File photo of a 1 Malaysia billboard on the Sprint Highway in Kuala Lumpur. — Picture by Choo Choy May

(The Malay Mail) – Putrajaya spent over RM500 million in its advertising blitz ahead of Election 2013 ― as much as the next four advertiser categories combined ― to dominate the list of top spenders for the first half of the year.

According to a report on local advertising growth by Vizeum Media, an international media-buying agency, the next closest contender was women’s beauty products, which laid out RM163 million or less than a third of the RM530 million spent by the government.

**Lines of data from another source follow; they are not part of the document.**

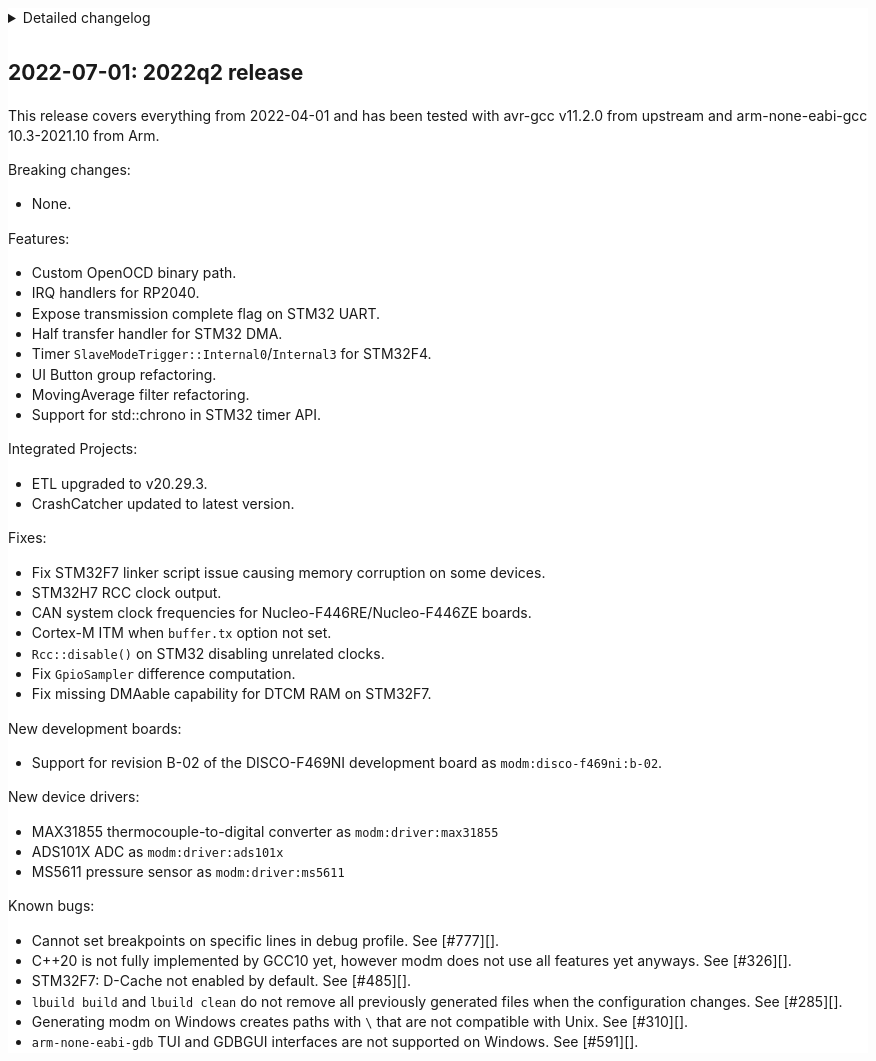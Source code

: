 <details><summary>Detailed changelog</summary></details>


## 2022-07-01: 2022q2 release

This release covers everything from 2022-04-01 and has been tested with avr-gcc
v11.2.0 from upstream and arm-none-eabi-gcc 10.3-2021.10 from Arm.

Breaking changes:

- None.

Features:

- Custom OpenOCD binary path.
- IRQ handlers for RP2040.
- Expose transmission complete flag on STM32 UART.
- Half transfer handler for STM32 DMA.
- Timer `SlaveModeTrigger::Internal0`/`Internal3` for STM32F4.
- UI Button group refactoring.
- MovingAverage filter refactoring.
- Support for std::chrono in STM32 timer API.

Integrated Projects:

- ETL upgraded to v20.29.3.
- CrashCatcher updated to latest version.

Fixes:

- Fix STM32F7 linker script issue causing memory corruption on some devices.
- STM32H7 RCC clock output.
- CAN system clock frequencies for Nucleo-F446RE/Nucleo-F446ZE boards.
- Cortex-M ITM when `buffer.tx` option not set.
- `Rcc::disable()` on STM32 disabling unrelated clocks.
- Fix `GpioSampler` difference computation.
- Fix missing DMAable capability for DTCM RAM on STM32F7.

New development boards:

- Support for revision B-02 of the DISCO-F469NI development board as
  `modm:disco-f469ni:b-02`.

New device drivers:

- MAX31855 thermocouple-to-digital converter as `modm:driver:max31855`
- ADS101X ADC as `modm:driver:ads101x`
- MS5611 pressure sensor as `modm:driver:ms5611`

Known bugs:

- Cannot set breakpoints on specific lines in debug profile. See [#777][].
- C++20 is not fully implemented by GCC10 yet, however modm does not use all
  features yet anyways. See [#326][].
- STM32F7: D-Cache not enabled by default. See [#485][].
- `lbuild build` and `lbuild clean` do not remove all previously generated files
  when the configuration changes. See [#285][].
- Generating modm on Windows creates paths with `\` that are not compatible with
  Unix. See [#310][].
- `arm-none-eabi-gdb` TUI and GDBGUI interfaces are not supported on Windows.
  See [#591][].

“[The General Election] drove government spending to a historical high of RM531 million, accounting for 9 per cent share of the advertising market or one-third of ADEX within the top 10 spending categories in 1H 2013,” Vizeum said in its July report.

The amount was a 160 per cent increase over the same period last year.

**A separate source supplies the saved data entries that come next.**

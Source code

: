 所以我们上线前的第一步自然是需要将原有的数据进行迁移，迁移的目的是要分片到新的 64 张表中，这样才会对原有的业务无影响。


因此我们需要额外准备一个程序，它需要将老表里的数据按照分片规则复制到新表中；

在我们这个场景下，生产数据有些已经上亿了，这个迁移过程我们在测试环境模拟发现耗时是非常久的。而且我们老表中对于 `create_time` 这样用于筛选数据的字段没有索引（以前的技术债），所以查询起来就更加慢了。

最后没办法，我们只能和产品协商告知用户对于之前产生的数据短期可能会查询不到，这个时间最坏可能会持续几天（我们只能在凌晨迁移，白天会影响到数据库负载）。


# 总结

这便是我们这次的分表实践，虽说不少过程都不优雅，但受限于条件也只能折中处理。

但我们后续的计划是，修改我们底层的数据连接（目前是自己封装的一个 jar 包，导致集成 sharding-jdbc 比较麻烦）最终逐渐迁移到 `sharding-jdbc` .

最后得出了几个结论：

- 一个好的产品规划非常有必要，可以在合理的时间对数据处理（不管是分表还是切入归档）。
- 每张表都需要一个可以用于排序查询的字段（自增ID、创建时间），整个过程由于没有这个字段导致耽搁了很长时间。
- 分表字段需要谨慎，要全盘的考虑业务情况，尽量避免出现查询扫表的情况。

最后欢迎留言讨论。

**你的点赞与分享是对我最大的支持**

Of the over half-billion spent, the Prime Minister’s Department took up the lion’s share with an outlay of RM264 million for the first six months of the year or five times more than it did in 2012.

“Jabatan Perdana Menteri accounted for 50 per cent share of all government spending during the same period,” the report continued.

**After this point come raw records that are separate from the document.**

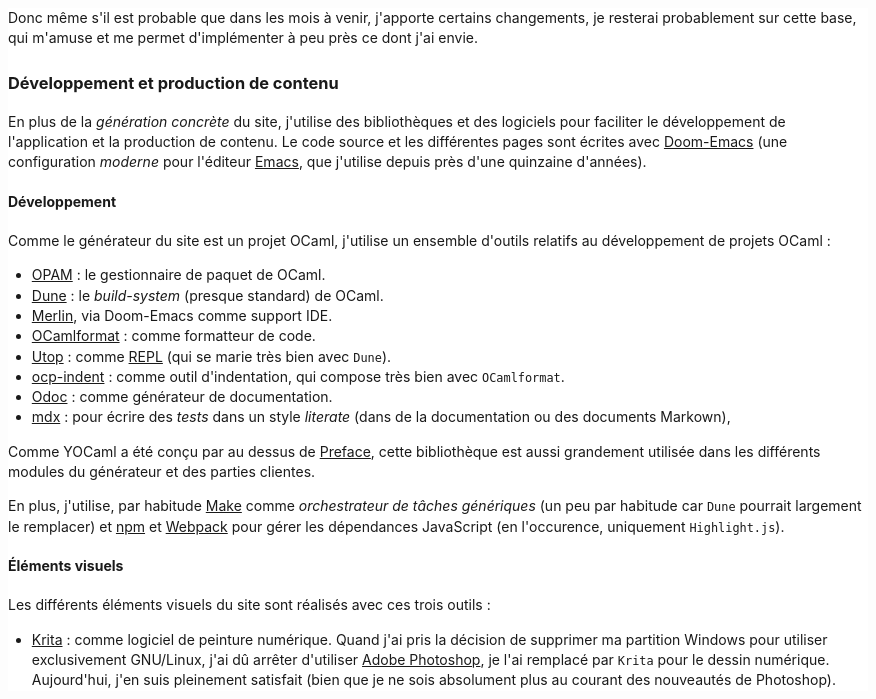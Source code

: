 Donc même s'il est probable que dans les mois à venir, j'apporte certains
changements, je resterai probablement sur cette base, qui m'amuse et me permet
d'implémenter à peu près ce dont j'ai envie.

### Développement et production de contenu

En plus de la _génération concrète_ du site, j'utilise des bibliothèques et des
logiciels pour faciliter le développement de l'application et la production de
contenu. Le code source et les différentes pages sont écrites avec
[Doom-Emacs](https://github.com/doomemacs/doomemacs) (une configuration
_moderne_ pour l'éditeur [Emacs](https://www.gnu.org/software/emacs/), que
j'utilise depuis près d'une quinzaine d'années).

#### Développement

Comme le générateur du site est un projet OCaml, j'utilise un ensemble d'outils
relatifs au développement de projets OCaml :

- [OPAM](https://opam.ocaml.org/) : le gestionnaire de paquet de OCaml.
- [Dune](https://dune.build/) : le _build-system_ (presque standard) de OCaml.
- [Merlin](https://ocaml.github.io/merlin/), via Doom-Emacs comme support IDE.
- [OCamlformat](https://github.com/ocaml-ppx/ocamlformat) : comme formatteur de
  code.
- [Utop](https://github.com/ocaml-community/utop) : comme
  [REPL](https://en.wikipedia.org/wiki/Read%E2%80%93eval%E2%80%93print_loop)
  (qui se marie très bien avec `Dune`).
- [ocp-indent](https://github.com/OCamlPro/ocp-indent) : comme outil
  d'indentation, qui compose très bien avec `OCamlformat`.
- [Odoc](https://ocaml.github.io/odoc/) : comme générateur de documentation.
- [mdx](https://github.com/realworldocaml/mdx) : pour écrire des _tests_ dans un
  style _literate_ (dans de la documentation ou des documents Markown),

Comme YOCaml a été conçu par au dessus de
[Preface](https://github.com/xvw/preface), cette bibliothèque est aussi
grandement utilisée dans les différents modules du générateur et des parties
clientes.

En plus, j'utilise, par habitude
[Make](https://en.wikipedia.org/wiki/Make_(software)) comme _orchestrateur de
tâches génériques_ (un peu par habitude car `Dune` pourrait largement le
remplacer) et [npm](https://www.npmjs.com/) et
[Webpack](https://webpack.js.org/) pour gérer les dépendances JavaScript (en
l'occurence, uniquement `Highlight.js`).

#### Éléments visuels

Les différents éléments visuels du site sont réalisés avec ces trois outils :

- [Krita](https://krita.org/) : comme logiciel de peinture numérique. Quand j'ai
  pris la décision de supprimer ma partition Windows pour utiliser exclusivement
  GNU/Linux, j'ai dû arrêter d'utiliser [Adobe
  Photoshop](https://www.adobe.com/products/photoshop.html), je l'ai remplacé
  par `Krita` pour le dessin numérique. Aujourd'hui, j'en suis pleinement
  satisfait (bien que je ne sois absolument plus au courant des nouveautés de
  Photoshop).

The sum was enough the make the PM’s Department the country’s second-largest single advertiser, losing out to multinational consumer goods firm Unilever Malaysia which spent RM286 million.

Ahead of Election 2013 in May, Putrajaya and the ruling Barisan Nasional (BN) set out to conquer advertising space both in the traditional outlets such as print, television and radio as well as in the so-called new media on the Internet.

It participated in paid-for promotions such as social network Twitter’s “Promoted Accounts” and “Promoted Tweets” programmes, and delved heavily into adverting with online news portals.

On the Internet, it adopted “Better Nation” as its rallying theme, a play on its BN initials. These included a standalone website as well as linked advertisement on others.

Beyond advertising, the coalition also invested extensively in premiums such as an “Action Kit” containing 1 Malaysia-themed memorabilia such as caps, pens, stickers and more that were freely distributed to supporters and any who showed interest.

Billboards promoting Prime Minister Datuk Seri Najib Razak’s 1 Malaysia theme as well as the “Janji Ditepati” (Promises Fulfilled) slogan that was the platform for the BN campaign also sprouted along the major highways in the country.

Despite the extensive advertising campaign, BN continued its slide from Election 2008 to hit its latest low in the May 5 general election.

It lost another seven seats from the 140 it had won five years ago, allowing the opposition Pakatan Rakyat (PR) to gain further ground by taking 89 of the Parliament’s total of 222 seats.

BN also lost the popular vote for the first time since 1969, when it had last contested as the Alliance Party.

PR had shunned traditional media outlets ahead of the election and again concentrated its resources on social networks and websites that had been credited with its unexpected gains in 2008.